◆ TASK DETAILS ◆
Every line from the one holding "SC Mobile |" through the final line of the entries is to be reproduced exactly, and no other line.

Saved data entries:

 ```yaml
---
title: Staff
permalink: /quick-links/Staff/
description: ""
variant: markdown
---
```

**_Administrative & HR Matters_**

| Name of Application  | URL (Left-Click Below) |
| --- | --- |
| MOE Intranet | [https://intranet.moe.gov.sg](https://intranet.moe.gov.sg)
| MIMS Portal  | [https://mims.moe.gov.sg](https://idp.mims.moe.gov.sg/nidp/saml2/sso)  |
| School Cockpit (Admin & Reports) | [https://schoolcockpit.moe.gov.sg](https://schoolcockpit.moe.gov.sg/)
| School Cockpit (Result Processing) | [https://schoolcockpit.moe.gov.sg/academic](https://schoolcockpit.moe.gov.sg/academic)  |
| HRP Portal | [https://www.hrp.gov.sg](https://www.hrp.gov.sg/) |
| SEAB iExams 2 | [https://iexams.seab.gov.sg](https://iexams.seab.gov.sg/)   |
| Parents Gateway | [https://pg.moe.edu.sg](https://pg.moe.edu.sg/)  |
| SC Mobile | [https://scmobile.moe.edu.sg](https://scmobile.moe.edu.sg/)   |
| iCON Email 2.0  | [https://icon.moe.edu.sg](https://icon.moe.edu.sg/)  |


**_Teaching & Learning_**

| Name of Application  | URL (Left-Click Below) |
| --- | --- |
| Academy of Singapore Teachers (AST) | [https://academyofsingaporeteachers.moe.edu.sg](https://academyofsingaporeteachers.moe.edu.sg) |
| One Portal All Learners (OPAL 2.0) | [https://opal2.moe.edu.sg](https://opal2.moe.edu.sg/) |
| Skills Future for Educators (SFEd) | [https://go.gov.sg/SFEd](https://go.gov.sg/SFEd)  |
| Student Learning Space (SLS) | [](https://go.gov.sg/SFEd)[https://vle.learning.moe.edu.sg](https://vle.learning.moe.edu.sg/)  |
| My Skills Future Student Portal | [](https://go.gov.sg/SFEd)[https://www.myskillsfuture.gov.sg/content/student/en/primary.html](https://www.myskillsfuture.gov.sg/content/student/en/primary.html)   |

◆ EXERCISE RESULT ◆
| SC Mobile | [https://scmobile.moe.edu.sg](https://scmobile.moe.edu.sg/)   |
| iCON Email 2.0  | [https://icon.moe.edu.sg](https://icon.moe.edu.sg/)  |


**_Teaching & Learning_**

| Name of Application  | URL (Left-Click Below) |
| --- | --- |
| Academy of Singapore Teachers (AST) | [https://academyofsingaporeteachers.moe.edu.sg](https://academyofsingaporeteachers.moe.edu.sg) |
| One Portal All Learners (OPAL 2.0) | [https://opal2.moe.edu.sg](https://opal2.moe.edu.sg/) |
| Skills Future for Educators (SFEd) | [https://go.gov.sg/SFEd](https://go.gov.sg/SFEd)  |
| Student Learning Space (SLS) | [](https://go.gov.sg/SFEd)[https://vle.learning.moe.edu.sg](https://vle.learning.moe.edu.sg/)  |
| My Skills Future Student Portal | [](https://go.gov.sg/SFEd)[https://www.myskillsfuture.gov.sg/content/student/en/primary.html](https://www.myskillsfuture.gov.sg/content/student/en/primary.html)   |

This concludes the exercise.